Page 1 of 3 123 LastLast
Results 1 to 15 of 38
  1. #1
    Join Date
    Jan 2003
    Location
    Nottinghamshire, UK
    Posts
    364

    Unanswered: Data File Import prefference XML or CSV

    Hi Guys

    We're designing a system to import Retail Sales Till data from 800 Shops with fairly modern Tills which will hold Transactions in Client Access Databases.

    Basic Data is
    (Shop_ID,Till_ID,Receipt_No,Receipt_No,Receipt_Lin e_No,Sales_Date,Item_Category,...........)
    Record Width of above in one De-normalized SQL Table is 46 Bytes
    Average is 1.5 Transactions per Receipt
    Average File size per shop is 150k - SFTP server will receive 800 of these per day.
    As we will be owning the software on each of the tills we expect the data is going to be very clean in terms of validation.

    All this has to be loaded into a SQL2005 Box overnight

    The Question is what File format should we choose to receive at HQ

    Current proposal is .XML - My proposal is CSV

    Another Question is how best to import the data

    Current Proposal is to write a .NET application to perform import - My Proposal is to just use SQL to do it.

    What do you guys think & why

    Sorry I've not been able to find a previous topic on Subject but will happily read if you have any links

    Further info on request

    GW
    "Everything should be made as simple as possible, but not simpler." - Albert Einstein
    "Everything should be made as complex as possible, so I look Cleverer." - Application Developer

  2. #2
    Join Date
    Feb 2004
    Location
    One Flump in One Place
    Posts
    14,912
    If the .NET app is intended to insert from the file a row at a time, SQL. If it is intended to be an interface that then feeds a BCP\ Bulk Insert command to SQL Server then fine. If the import spec is XML do you need .NET to shred it? (I don't import XML so I'm really woolly on this I'm afraid). I would vote for csv but only for the reason that I am comfy with it. I would expect an overhead getting the XML into a relational (albeit denormalised) form.

  3. #3
    Join Date
    Jan 2003
    Location
    Nottinghamshire, UK
    Posts
    364
    Thanks Pootle

    If the .NET app is intended to insert from the file a row at a time, SQL. If it is intended to be an interface that then feeds a BCP\ Bulk Insert command to SQL Server then fine.
    Imports will happen unattended overnight with no User Interface involved, as far as I'm aware the idea was to read the XML into a Dataset probably ADO and then INSERT * into the database as a set operation. As yet there is no Pre-Validation (Row by Row or Set Based) of this data required (as we own the feed it should be clean)
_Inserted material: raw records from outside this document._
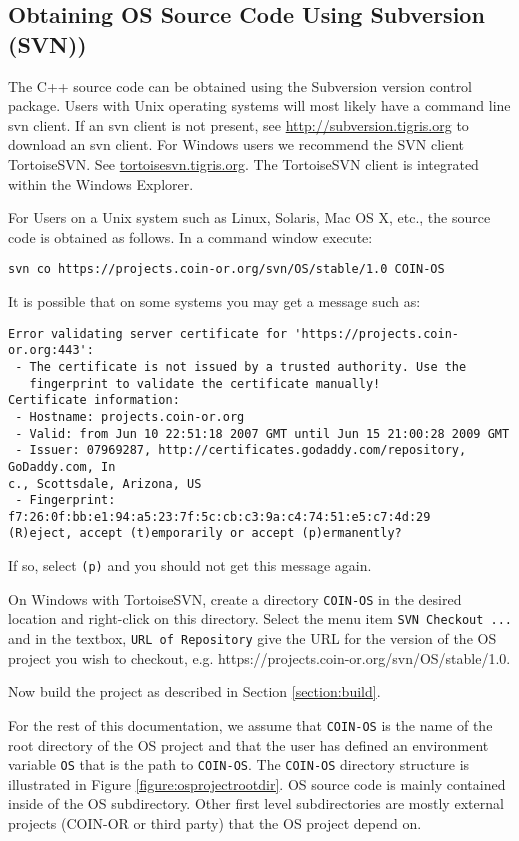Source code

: \documentclass[11pt]{article}
\newcounter{Fig}
\renewcommand{\_}{{\char"5F}}
\renewcommand{\{}{{\char"7B}}
\renewcommand{\}}{{\char"7D}}
\renewcommand{\^}{{\char"0D}}
\renewcommand{\'}{{\char"0D}}
\begin{document}
\subsection{Obtaining OS Source Code Using Subversion (SVN))}\label{section:svn}

The C++ source code can be obtained using the Subversion version control package.  Users with Unix operating systems will most likely have a command line svn client.  If an svn client is not present, see \url{http://subversion.tigris.org} to download an svn client.   For Windows users we recommend the  SVN client  TortoiseSVN.  See \url{tortoisesvn.tigris.org}.  The TortoiseSVN client is integrated within the Windows  Explorer.

For Users on a Unix system such as Linux, Solaris, Mac OS X, etc., the source code is obtained as follows. In a command window execute:

\begin{verbatim}
svn co https://projects.coin-or.org/svn/OS/stable/1.0 COIN-OS
\end{verbatim}


It is possible that on some systems you may get a message such as:
\begin{verbatim}
Error validating server certificate for 'https://projects.coin-or.org:443':
 - The certificate is not issued by a trusted authority. Use the
   fingerprint to validate the certificate manually!
Certificate information:
 - Hostname: projects.coin-or.org
 - Valid: from Jun 10 22:51:18 2007 GMT until Jun 15 21:00:28 2009 GMT
 - Issuer: 07969287, http://certificates.godaddy.com/repository, GoDaddy.com, In
c., Scottsdale, Arizona, US
 - Fingerprint: f7:26:0f:bb:e1:94:a5:23:7f:5c:cb:c3:9a:c4:74:51:e5:c7:4d:29
(R)eject, accept (t)emporarily or accept (p)ermanently?
\end{verbatim}

If so, select {\tt (p)} and you should not get this message again.

On Windows with TortoiseSVN, create a directory {\tt COIN-OS} in the desired location and right-click on this directory.   Select the menu item {\tt SVN Checkout ...} and in the textbox, {\tt URL of Repository}
give the URL for the version of the OS project you wish to checkout, e.g. https://projects.coin-or.org/svn/OS/stable/1.0.


Now build the project as described in  Section \ref{section:build}.

For the rest of this documentation, we assume that  {\tt COIN-OS} is the name of the root directory of the OS project and that the user has defined an environment variable {\tt OS} that is the path to {\tt COIN-OS}.  The {\tt COIN-OS} directory structure is illustrated in Figure \ref{figure:osprojectrootdir}. OS source code is mainly contained inside of the OS subdirectory. Other first level subdirectories are mostly external projects (COIN-OR or third party) that the OS project depend on.
\end{document}
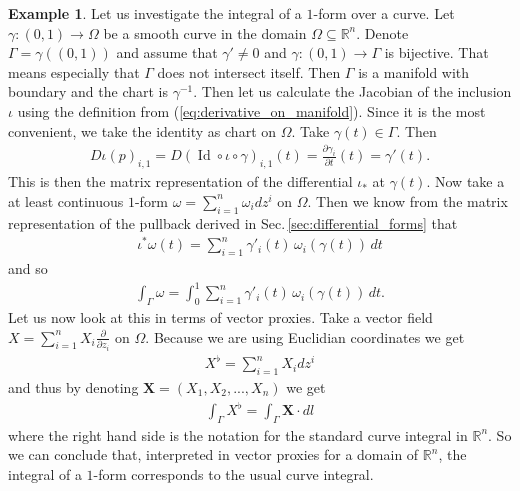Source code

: \documentclass[12pt,a4paper]{article}
\numberwithin{equation}{subsection}
\numberwithin{lemma}{subsection}
\theoremstyle{definition}
\newtheorem{example}[lemma]{Example}
\DeclareMathOperator{\Id}{Id}
\newcommand{\real}{\mathbb{R}}
\begin{document}
\begin{example}
    Let us investigate the integral of a $1$-form over a curve. 
    Let $\gamma: (0,1) \rightarrow \Omega$ be a smooth curve in the domain $\Omega 
    \subseteq \real^n$. Denote $\Gamma = \gamma((0,1))$ and assume that 
    $\gamma' \neq 0$ and $\gamma: (0,1) \rightarrow \Gamma$ is bijective.
    That means especially that $\Gamma$ does not intersect itself.
    Then $\Gamma$ is a manifold with boundary and the chart is $\gamma^{-1}$.
    Then let us calculate the Jacobian of the inclusion $\iota$ using the 
    definition from (\ref{eq:derivative_on_manifold}). 
    Since it is the most convenient, we take the 
    identity as chart on $\Omega$. Take $\gamma(t) \in \Gamma$. Then
    \begin{align*}
        D\iota(p)_{i,1} = D(\Id \circ \iota \circ \gamma)_{i,1}(t)
        = \frac{\partial \gamma_i}{\partial t}(t)
        = \gamma'(t).
    \end{align*} 
    This is then the matrix representation of the differential $\iota_*$ at 
    $\gamma(t)$.
    Now take a at least continuous $1$-form $\omega = \sum_{i=1}^n \omega_i dz^i$ 
    on $\Omega$. Then we know from the matrix representation of the 
    pullback derived in Sec.\,\ref{sec:differential_forms} that 
    \begin{align*}
        \iota^*\omega (t) = \sum_{i=1}^n \gamma'_i(t) \, \omega_i(\gamma(t)) \,dt
    \end{align*}
    and so
    \begin{align*}
        \int_\Gamma \omega = \int_0^1\sum_{i=1}^n \gamma'_i(t) \, \omega_i(\gamma(t)) \,dt.
    \end{align*}
    Let us now look at this in terms of vector proxies. Take a vector field 
    $X = \sum_{i=1}^n X_i \frac{\partial}{\partial z_i}$ on $\Omega$.
    Because we are using Euclidian coordinates we get
    \begin{align*}
        X^\flat = \sum_{i=1}^n X_i dz^i
    \end{align*}
    and thus by denoting $\mathbf{X} = (X_1, X_2, ..., X_n)$ we get
    \begin{align*}
        \int_\Gamma X^\flat = \int_\Gamma \mathbf{X}\cdot dl
    \end{align*}
    where the right hand side is the notation for the standard curve integral 
    in $\real^n$. So we can conclude that, interpreted in vector proxies for 
    a domain of $\real^n$, the integral of a $1$-form corresponds to the usual 
    curve integral.
\end{example}
\end{document}
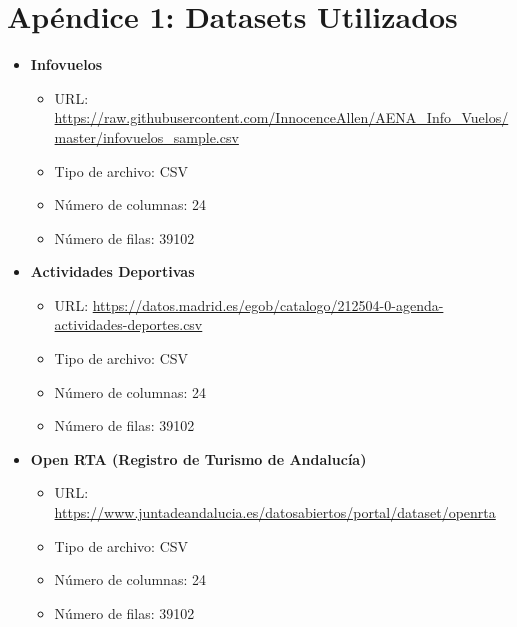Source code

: \section*{Apéndice 1: Datasets Utilizados}

\begin{itemize}
	\item \textbf{Infovuelos}
	\begin{itemize}
		\item URL: \url{https://raw.githubusercontent.com/InnocenceAllen/AENA_Info_Vuelos/master/infovuelos_sample.csv}
		\item Tipo de archivo: CSV
		\item Número de columnas: 24
		\item Número de filas: 39102
	\end{itemize}
	
	\item \textbf{Actividades Deportivas}
	\begin{itemize}
		\item URL: \url{https://datos.madrid.es/egob/catalogo/212504-0-agenda-actividades-deportes.csv}
		\item Tipo de archivo: CSV
		\item Número de columnas: 24
		\item Número de filas: 39102
	\end{itemize}
	
	\item \textbf{Open RTA (Registro de Turismo de Andalucía)}
	\begin{itemize}
		\item URL: \url{https://www.juntadeandalucia.es/datosabiertos/portal/dataset/openrta}
		\item Tipo de archivo: CSV
		\item Número de columnas: 24
		\item Número de filas: 39102
	\end{itemize}
\end{itemize}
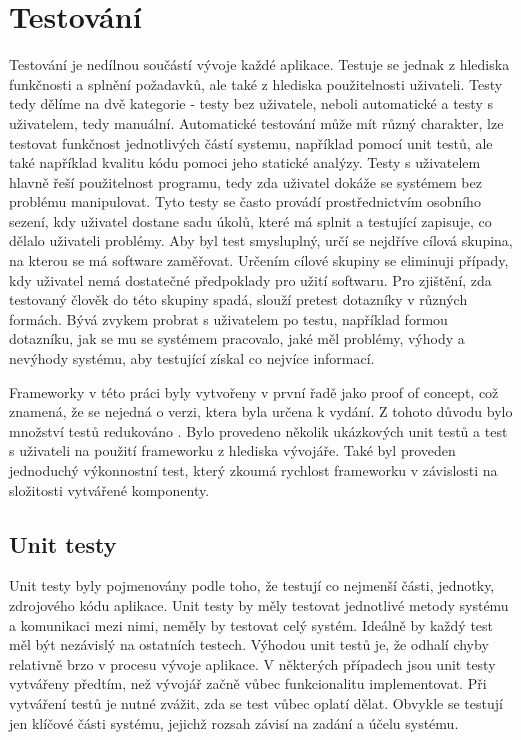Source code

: \chapter{Testování} 		
Testování je nedílnou součástí vývoje každé aplikace. Testuje se jednak z hlediska funkčnosti a splnění požadavků, ale také z hlediska použitelnosti uživateli. Testy tedy dělíme na dvě kategorie - testy bez uživatele, neboli automatické a testy s uživatelem, tedy manuální.  Automatické testování může mít různý charakter, lze testovat funkčnost jednotlivých částí systemu, například pomocí unit testů, ale také například kvalitu kódu pomoci jeho statické analýzy. Testy s uživatelem hlavně řeší použitelnost programu, tedy zda uživatel dokáže se systémem bez problému manipulovat. Tyto testy se často provádí prostřednictvím osobního sezení, kdy uživatel dostane sadu úkolů, které má splnit a testující zapisuje, co dělalo uživateli problémy. Aby byl test smysluplný, určí se nejdříve cílová skupina, na kterou se má software zaměřovat. Určením cílové skupiny se eliminuji případy, kdy uživatel nemá dostatečné předpoklady pro užití softwaru. Pro zjištění, zda testovaný člověk do této skupiny spadá, slouží pretest dotazníky v různých formách. Bývá zvykem probrat s uživatelem po testu, například formou dotazníku, jak se mu se systémem pracovalo, jaké měl problémy, výhody a nevýhody systému, aby testující získal co nejvíce informací.  

Frameworky v této práci byly vytvořeny v první řadě jako proof of concept, což znamená, že se nejedná o verzi, ktera byla určena k vydání. Z tohoto důvodu bylo množství testů redukováno . Bylo provedeno několik ukázkových unit testů a test s uživateli na použití frameworku z hlediska vývojáře. Také byl proveden jednoduchý výkonnostní test, který zkoumá rychlost frameworku v závislosti na složitosti vytvářené komponenty.

\section{Unit testy} 
Unit testy byly pojmenovány podle toho, že testují co nejmenší části, jednotky, zdrojového kódu aplikace. Unit testy by měly testovat jednotlivé metody systému a komunikaci mezi nimi, neměly by testovat celý systém. Ideálně by každý test měl být nezávislý na ostatních testech. Výhodou unit testů je, že odhalí chyby relativně brzo v procesu vývoje aplikace. V některých případech jsou unit testy vytvářeny předtím, než vývojář začně vůbec funkcionalitu implementovat. Při vytváření testů je nutné zvážit, zda se test vůbec oplatí dělat. Obvykle se testují jen klíčové části systému, jejichž rozsah závisí na zadání a účelu systému.  

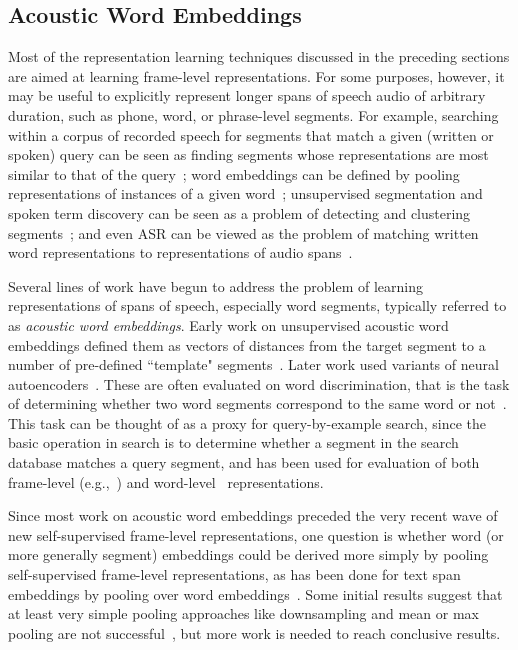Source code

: \subsection{Acoustic Word Embeddings}

Most of the representation learning techniques discussed in the preceding sections are aimed at learning frame-level representations. For some purposes, however, it may be useful to explicitly represent longer spans of speech audio of arbitrary duration, such as phone, word, or phrase-level segments.  For example, searching within a corpus of recorded speech for segments that match a given (written or spoken) query can be seen as finding segments whose representations are most similar to that of the query~\cite{levin_segmental_2015,chen_querybyexample_2015,chung_audio_2016,settle_querybyexample_2017}; word embeddings can be defined by pooling representations of instances of a given word~\cite{chung_speech2vec_2018}; unsupervised segmentation and spoken term discovery can be seen as a problem of detecting and clustering segments~\cite{kamper_embedded_2017,kamper_segmental_2017}; and even ASR can be viewed as the problem of matching written word representations to representations of audio spans~\cite{maas_wordlevel_2012,bengio_word_2014,settle_acoustically_2019}.  

Several lines of work have begun to address the problem of learning representations of spans of speech, especially word segments, typically referred to as \textit{acoustic word embeddings}.  Early work on unsupervised acoustic word embeddings defined them as vectors of distances from the target segment to a number of pre-defined ``template" segments~\cite{levin_fixeddimensional_2013}. Later work used variants of neural autoencoders~\cite{chung_audio_2016,holzenberger_learning_2018,kamper_truly_2019,peng_correspondence_2020}. These are often evaluated on word discrimination, that is the task of determining whether two word segments correspond to the same word or not~\cite{carlin_rapid_2011}. This task can be thought of as a proxy for query-by-example search, since the basic operation in search is to determine whether a segment in the search database matches a query segment, and has been used for evaluation of both frame-level (e.g.,~\cite{kamper_unsupervised_2015}) and word-level~\cite{levin_fixeddimensional_2013,kamper_deep_2016} representations.

Since most work on acoustic word embeddings preceded the very recent wave of new self-supervised frame-level representations, one question is whether word (or more generally segment) embeddings could be derived more simply by pooling self-supervised frame-level representations, as has been done for text span embeddings by pooling over word embeddings~\cite{toshniwal_crosstask_2020,wang_phrasebert_2021}. Some initial results suggest that at least very simple pooling approaches like downsampling and mean or max pooling are not successful~\cite{vanstaden_comparison_2021,peng_correspondence_2020}, but more work is needed to reach conclusive results.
    There is no import Spec as we are still designing/writing this.

    I've only dealt with importing XML once on to a 2000 Box and it was horrendous/prone to failures validating against templates n trying to prove it had (the intimated) referential integrity with the target system.

    I personnaly Find XML very verbose & troublesome if you totally own and only expect to be transporting data files between 2 known EndPoints.

    I mean why transfer this tagging info etc when you own both ends of the pipe.

    Granted you can transport stuff Relationally which can reduce file size. But this is often traded off with Tag info size.

    But in this case the Header is a Receipt and the detail is the receipt item with only 1.5 items per receipt, meaning not much would be saved transporting it relationally.

    Can someone please tell me why Businesses default to spec XML for EVERYTHING?

    Whats good about XML for this (end to end) type of work
    (please don't just post the waffle I hear from management who've been to seminars - just technical points of view)

    They'll be wanting us to transport in XML between 2 SQL Boxes on A LAN next

    GW
    "Everything should be made as simple as possible, but not simpler." - Albert Einstein
    "Everything should be made as complex as possible, so I look Cleverer." - Application Developer

  4. #4
    Join Date
    Sep 2005
    Posts
    161
    One reason XML is popular is because it's a platform independent way of exchanging data. But it has overhead in both parsing and file size. Your 46 bytes per row will probably balloon to more than 200 bytes with XML. Since you have a choice, I would go with CSV.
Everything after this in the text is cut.